И вот так они ссорятся. Ну что сказать! Словно ладан восходит ваша ссора к Богу. Словно жертва. Словно «воня благоухания духовного». Вы где-нибудь видели такие ссоры? По-моему, это страшно.
Как-то я приехал в одну церковь. Там был старенький батюшка, который по правилам церковным должен был возглавлять Божественную Литургию, по канонам. Но тут, поскольку меня пригласили служить и выступить перед прихожанами, он мне говорит:
— Отче, ты будешь служить. То же мне сказал и благочинный, что не я буду возглавлять службу, а ты. А я буду рядом с тобой.
Представь! И он это принял.
Я говорю ему:
— Батюшка, не беспокойтесь! Когда будет нужно, я скажу проповедь, а сейчас оставайтесь вы в центре перед Святым Престолом.
— Нет, нет, нет!
И эти мгновения, пока я принуждал его остаться, он сопротивлялся. И радовался возможности быть вторым. А в конце он с такой же радостью после Божественной Литургии обратился ко мне:
— Отче, я так рад, что мы с тобой вместе послужили!
И я видел, что он говорит это без всякого лицемерия и притворства (как если бы про себя он думал: «Конечно, я рад, но вообще-то ты тут приехал, сам моложе меня, а строишь из себя умного»). Нет: он источал подлинную любовь. И я сказал про себя: «Боже мой, когда я достигну его возраста, как бы я хотел иметь такую чистую любовь, которую бы жертвовал более молодым, и чтобы меня совершенно не волновало, если я потеряю свою чреду, первенство, власть». Потому что и в Церкви существует свой установленный порядок. Вы понимаете, что я имею в виду? Есть свой иерархический порядок. И кто-то, кто разбирается в этом, может сказать: «Ну а как же порядок церковный?!» Хорошо. Порядок есть порядок, но иной раз любовь может подсказать поступить иначе, пусть и ради исключения. Любовь. Разве не так? То есть если бы в мою церковь приехал отец Порфирий — и, скажем, я был бы старше его, — то, согласно церковному порядку, я должен был бы ему сказать: «Отче, ты будешь рядом со мной, потому что я старше». Любовь же сказала бы: «Отче, идите, становитесь в центре!» А он бы сказал: «Нет, нет, ты оставайся!» И мы бы так спорили с ним. Вот то, о чем сказал ангел: подобные ссоры самые прекрасные перед Богом. Ты ссоришься из-за христианской любви. Не из-за эгоизма, а из стремления к самопожертвованию.
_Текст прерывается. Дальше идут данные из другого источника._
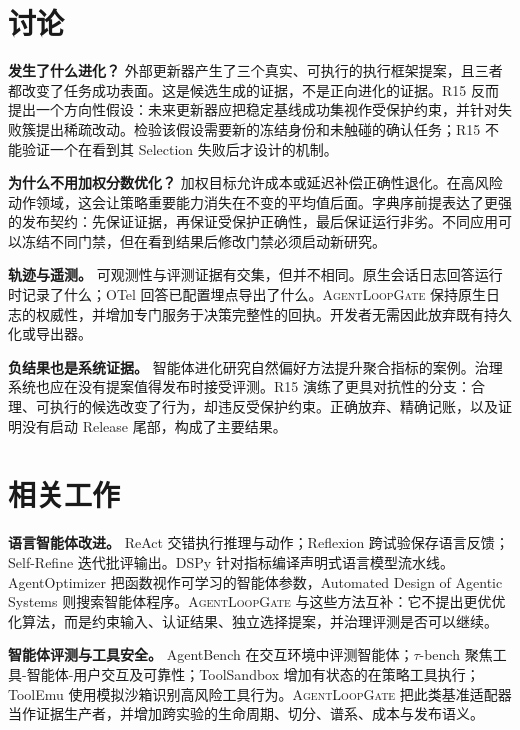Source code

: \documentclass[UTF8,10pt,twocolumn,fontset=none]{ctexart}
\newcommand{\system}{\textsc{AgentLoopGate}\xspace}
\newcommand{\leadparagraph}[1]{\par\vspace{0.6ex}\noindent\textbf{#1}\hspace{0.75em}\ignorespaces}
\begin{document}
\section{讨论}

\leadparagraph{发生了什么进化？}
外部更新器产生了三个真实、可执行的执行框架提案，且三者都改变了任务成功表面。这是候选生成的证据，不是正向进化的证据。R15 反而提出一个方向性假设：未来更新器应把稳定基线成功集视作受保护约束，并针对失败簇提出稀疏改动。检验该假设需要新的冻结身份和未触碰的确认任务；R15 不能验证一个在看到其 Selection 失败后才设计的机制。

\leadparagraph{为什么不用加权分数优化？}
加权目标允许成本或延迟补偿正确性退化。在高风险动作领域，这会让策略重要能力消失在不变的平均值后面。字典序前提表达了更强的发布契约：先保证证据，再保证受保护正确性，最后保证运行非劣。不同应用可以冻结不同门禁，但在看到结果后修改门禁必须启动新研究。

\leadparagraph{轨迹与遥测。}
可观测性与评测证据有交集，但并不相同。原生会话日志回答运行时记录了什么；OTel 回答已配置埋点导出了什么。\system 保持原生日志的权威性，并增加专门服务于决策完整性的回执。开发者无需因此放弃既有持久化或导出器。

\leadparagraph{负结果也是系统证据。}
智能体进化研究自然偏好方法提升聚合指标的案例。治理系统也应在没有提案值得发布时接受评测。R15 演练了更具对抗性的分支：合理、可执行的候选改变了行为，却违反受保护约束。正确放弃、精确记账，以及证明没有启动 Release 尾部，构成了主要结果。

\section{相关工作}

\leadparagraph{语言智能体改进。}
ReAct 交错执行推理与动作\cite{yao2023react}；Reflexion 跨试验保存语言反馈\cite{shinn2023reflexion}；Self-Refine 迭代批评输出\cite{madaan2023selfrefine}。DSPy 针对指标编译声明式语言模型流水线\cite{khattab2023dspy}。AgentOptimizer 把函数视作可学习的智能体参数\cite{zhang2024agentoptimizer}，Automated Design of Agentic Systems 则搜索智能体程序\cite{hu2024adas}。\system 与这些方法互补：它不提出更优优化算法，而是约束输入、认证结果、独立选择提案，并治理评测是否可以继续。

\leadparagraph{智能体评测与工具安全。}
AgentBench 在交互环境中评测智能体\cite{liu2023agentbench}；$\tau$-bench 聚焦工具-智能体-用户交互及可靠性\cite{yao2024taubench}；ToolSandbox 增加有状态的在策略工具执行\cite{lu2024toolsandbox}；ToolEmu 使用模拟沙箱识别高风险工具行为\cite{ruan2023toolemu}。\system 把此类基准适配器当作证据生产者，并增加跨实验的生命周期、切分、谱系、成本与发布语义。
\end{document}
Где всё это, а? Разве так мы живем? Я не знаю, кто так живет. Все те, кто так живут, блаженны. Если ты один-другой раз испытал это на собственном опыте, то стараешься, прилагаешь все силы. И тогда ты достоин похвалы. И, правду тебе говорю, я перед тобой преклоняюсь, меня трогает твое смирение, которое ты порой являешь.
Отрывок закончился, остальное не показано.